Task directions
Every line with the word "execCommand" in it should be extracted from the data that follows.

Saved entries
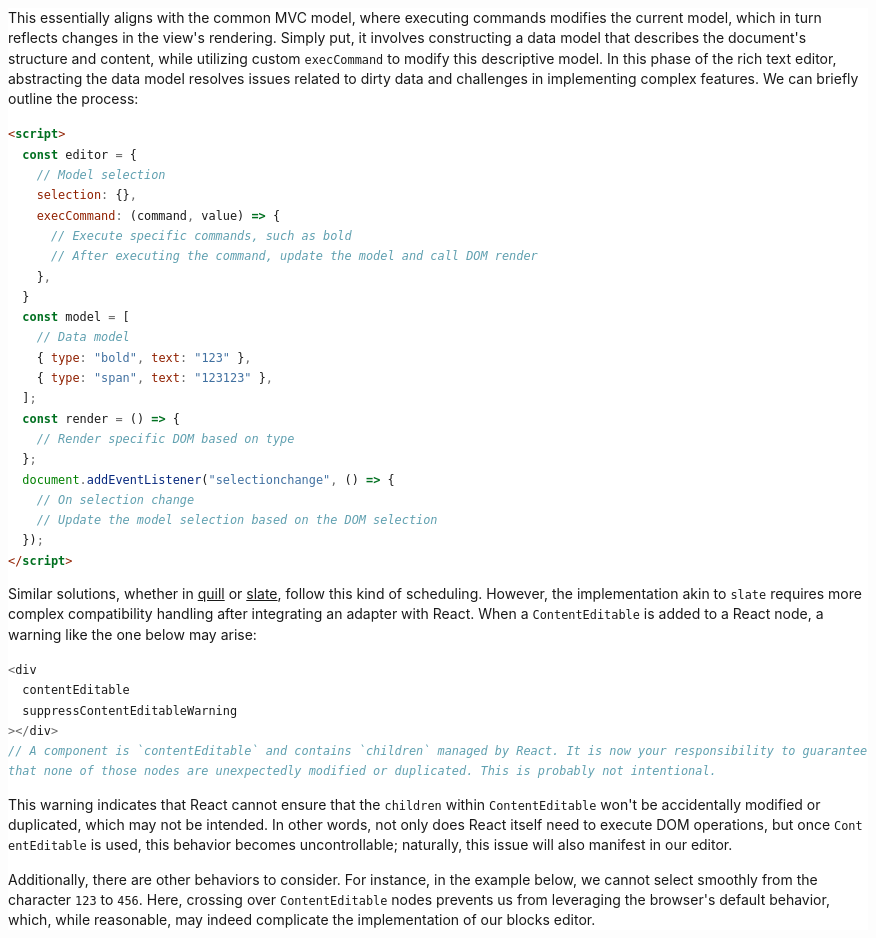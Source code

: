 This essentially aligns with the common MVC model, where executing commands modifies the current model, which in turn reflects changes in the view's rendering. Simply put, it involves constructing a data model that describes the document's structure and content, while utilizing custom `execCommand` to modify this descriptive model. In this phase of the rich text editor, abstracting the data model resolves issues related to dirty data and challenges in implementing complex features. We can briefly outline the process:

```html
<script>
  const editor = {
    // Model selection
    selection: {},
    execCommand: (command, value) => {
      // Execute specific commands, such as bold
      // After executing the command, update the model and call DOM render
    },
  }
  const model = [
    // Data model
    { type: "bold", text: "123" },
    { type: "span", text: "123123" },
  ];
  const render = () => {
    // Render specific DOM based on type
  };
  document.addEventListener("selectionchange", () => {
    // On selection change
    // Update the model selection based on the DOM selection
  });
</script>
```

Similar solutions, whether in [quill](https://github.com/slab/quill) or [slate](https://github.com/ianstormtaylor/slate), follow this kind of scheduling. However, the implementation akin to `slate` requires more complex compatibility handling after integrating an adapter with React. When a `ContentEditable` is added to a React node, a warning like the one below may arise:

```js
<div
  contentEditable
  suppressContentEditableWarning
></div>
// A component is `contentEditable` and contains `children` managed by React. It is now your responsibility to guarantee that none of those nodes are unexpectedly modified or duplicated. This is probably not intentional.
```

This warning indicates that React cannot ensure that the `children` within `ContentEditable` won't be accidentally modified or duplicated, which may not be intended. In other words, not only does React itself need to execute DOM operations, but once `ContentEditable` is used, this behavior becomes uncontrollable; naturally, this issue will also manifest in our editor.

Additionally, there are other behaviors to consider. For instance, in the example below, we cannot select smoothly from the character `123` to `456`. Here, crossing over `ContentEditable` nodes prevents us from leveraging the browser's default behavior, which, while reasonable, may indeed complicate the implementation of our blocks editor.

Answer space
: This essentially aligns with the common MVC model, where executing commands modifies the current model, which in turn reflects changes in the view's rendering. Simply put, it involves constructing a data model that describes the document's structure and content, while utilizing custom `execCommand` to modify this descriptive model. In this phase of the rich text editor, abstracting the data model resolves issues related to dirty data and challenges in implementing complex features. We can briefly outline the process:
    execCommand: (command, value) => {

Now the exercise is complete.